| How to complete this task |
What is needed is each line of the data below that holds the string "should".

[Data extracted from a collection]
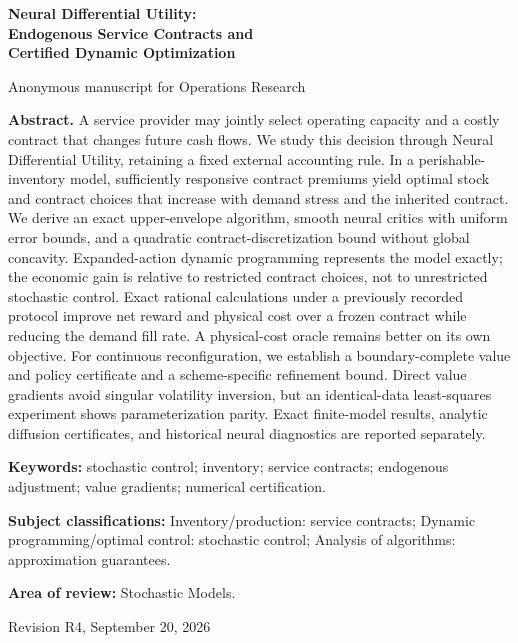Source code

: \documentclass[11pt,letterpaper]{article}
\theoremstyle{definition}
\newcommand{\1}{\mathbf 1}
\begin{document}
\begin{titlepage}
\centering
{\Large\bfseries Neural Differential Utility:\\ Endogenous Service Contracts and\\ Certified Dynamic Optimization\par}
\vspace{0.35in}
{Anonymous manuscript for Operations Research\par}
\vspace{0.25in}
\begin{minipage}{\textwidth}
\textbf{Abstract.}
A service provider may jointly select operating capacity and a costly contract that changes future cash flows. We study this decision through Neural Differential Utility, retaining a fixed external accounting rule. In a perishable-inventory model, sufficiently responsive contract premiums yield optimal stock and contract choices that increase with demand stress and the inherited contract. We derive an exact upper-envelope algorithm, smooth neural critics with uniform error bounds, and a quadratic contract-discretization bound without global concavity. Expanded-action dynamic programming represents the model exactly; the economic gain is relative to restricted contract choices, not to unrestricted stochastic control. Exact rational calculations under a previously recorded protocol improve net reward and physical cost over a frozen contract while reducing the demand fill rate. A physical-cost oracle remains better on its own objective. For continuous reconfiguration, we establish a boundary-complete value and policy certificate and a scheme-specific refinement bound. Direct value gradients avoid singular volatility inversion, but an identical-data least-squares experiment shows parameterization parity. Exact finite-model results, analytic diffusion certificates, and historical neural diagnostics are reported separately.
\par\vspace{0.2in}
\textbf{Keywords:} stochastic control; inventory; service contracts; endogenous adjustment; value gradients; numerical certification.
\par\vspace{0.12in}
\textbf{Subject classifications:} Inventory/production: service contracts; Dynamic programming/optimal control: stochastic control; Analysis of algorithms: approximation guarantees.
\par\vspace{0.12in}
\textbf{Area of review:} Stochastic Models.
\end{minipage}
\vfill
{Revision R4, September 20, 2026\par}
\end{titlepage}
\end{document}
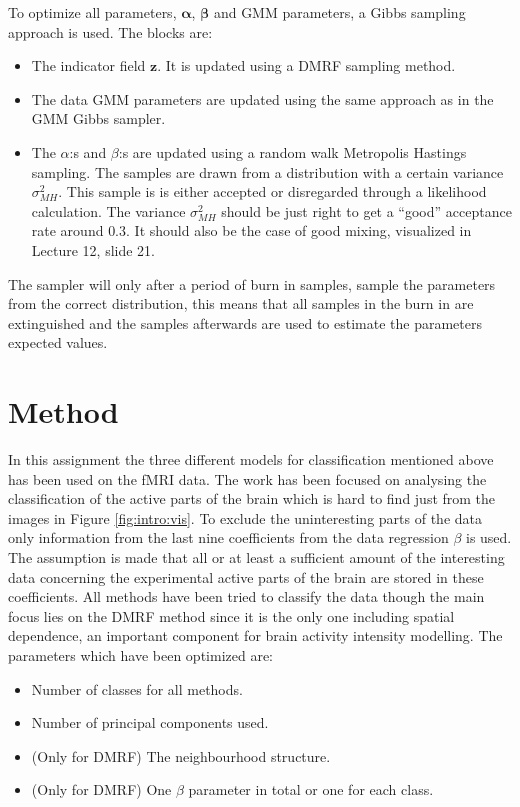 \documentclass[a4paper,english]{article}
\begin{document}
To optimize all parameters, $\boldsymbol{\alpha}$, $\boldsymbol{\beta}$ and GMM parameters, a Gibbs sampling approach is used.
The blocks are:
\begin{itemize}
  \item The indicator field $\boldsymbol{z}$. It is updated using a DMRF sampling method.
  \item The data GMM parameters are updated using the same approach as in the GMM Gibbs sampler.
  \item The $\alpha$:s and $\beta$:s are updated using a random walk Metropolis Hastings sampling.
    The samples are drawn from a distribution with a certain variance $\sigma_{MH}^2$.
    This sample is is either accepted or disregarded through a likelihood calculation.
    The variance $\sigma_{MH}^2$ should be just right to get a ``good'' acceptance rate around $0.3$.
    It should also be the case of good mixing, visualized in Lecture 12, slide 21\cite{L12}.
\end{itemize}
The sampler will only after a period of burn in samples, sample the parameters from the correct distribution, this means that all samples in the burn in are extinguished and the samples afterwards are used to estimate the parameters expected values.


\section{Method}
In this assignment the three different models for classification mentioned above has been used on the fMRI data.
The work has been focused on analysing the classification of the active parts of the brain which is hard to find just from the images in Figure \ref{fig:intro:vis}.
To exclude the uninteresting parts of the data only information from the last nine coefficients from the data regression $\beta$ is used.
The assumption is made that all or at least a sufficient amount of the interesting data concerning the experimental active parts of the brain are stored in these coefficients.
All methods have been tried to classify the data though the main focus lies on the DMRF method since it is the only one including spatial dependence, an important component for brain activity intensity modelling.
The parameters which have been optimized are:
\begin{itemize}
  \item Number of classes for all methods.
  \item Number of principal components used.
  \item (Only for DMRF) The neighbourhood structure.
  \item (Only for DMRF) One $\beta$ parameter in total or one for each class.
\end{itemize}
\end{document}
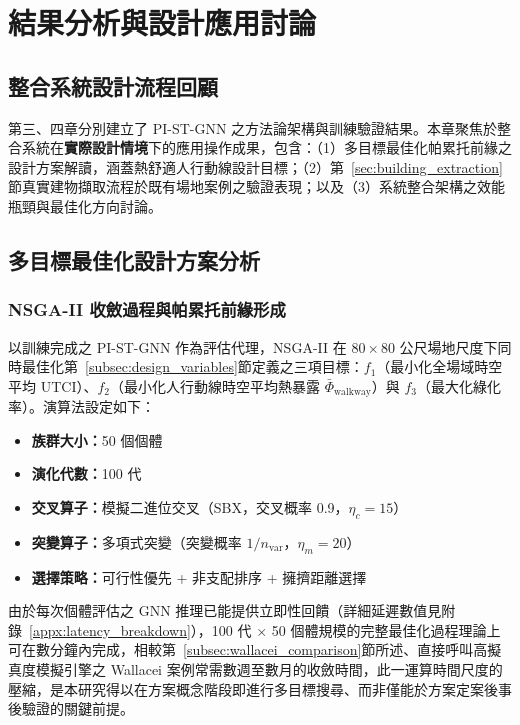 \chapter{結果分析與設計應用討論}
\label{chapter:results}

\section{整合系統設計流程回顧}
\label{sec:system_review}

第三、四章分別建立了 PI-ST-GNN 之方法論架構與訓練驗證結果。本章聚焦於整合系統在\textbf{實際設計情境}下的應用操作成果，包含：（1）多目標最佳化帕累托前緣之設計方案解讀，涵蓋熱舒適人行動線設計目標；（2）第~\ref{sec:building_extraction}節真實建物擷取流程於既有場地案例之驗證表現；以及（3）系統整合架構之效能瓶頸與最佳化方向討論。


\section{多目標最佳化設計方案分析}
\label{sec:pareto_analysis}

\subsection{NSGA-II 收斂過程與帕累托前緣形成}
\label{subsec:nsga2_convergence}

以訓練完成之 PI-ST-GNN 作為評估代理，NSGA-II 在 $80 \times 80$ 公尺場地尺度下同時最佳化第~\ref{subsec:design_variables}節定義之三項目標：$f_1$（最小化全場域時空平均 UTCI）、$f_2$（最小化人行動線時空平均熱暴露 $\bar{\Phi}_{\text{walkway}}$）與 $f_3$（最大化綠化率）。演算法設定如下：

\begin{itemize}
    \item \textbf{族群大小：}50 個個體
    \item \textbf{演化代數：}100 代
    \item \textbf{交叉算子：}模擬二進位交叉（SBX，交叉概率 0.9，$\eta_c = 15$）
    \item \textbf{突變算子：}多項式突變（突變概率 $1/n_{\text{var}}$，$\eta_m = 20$）
    \item \textbf{選擇策略：}可行性優先 + 非支配排序 + 擁擠距離選擇
\end{itemize}

由於每次個體評估之 GNN 推理已能提供立即性回饋（詳細延遲數值見附錄~\ref{appx:latency_breakdown}），100 代 $\times$ 50 個體規模的完整最佳化過程理論上可在數分鐘內完成，相較第~\ref{subsec:wallacei_comparison}節所述、直接呼叫高擬真度模擬引擎之 Wallacei 案例常需數週至數月的收斂時間，此一運算時間尺度的壓縮，是本研究得以在方案概念階段即進行多目標搜尋、而非僅能於方案定案後事後驗證的關鍵前提。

| Answer for this exercise |
    The variance $\sigma_{MH}^2$ should be just right to get a ``good'' acceptance rate around $0.3$.
    It should also be the case of good mixing, visualized in Lecture 12, slide 21\cite{L12}.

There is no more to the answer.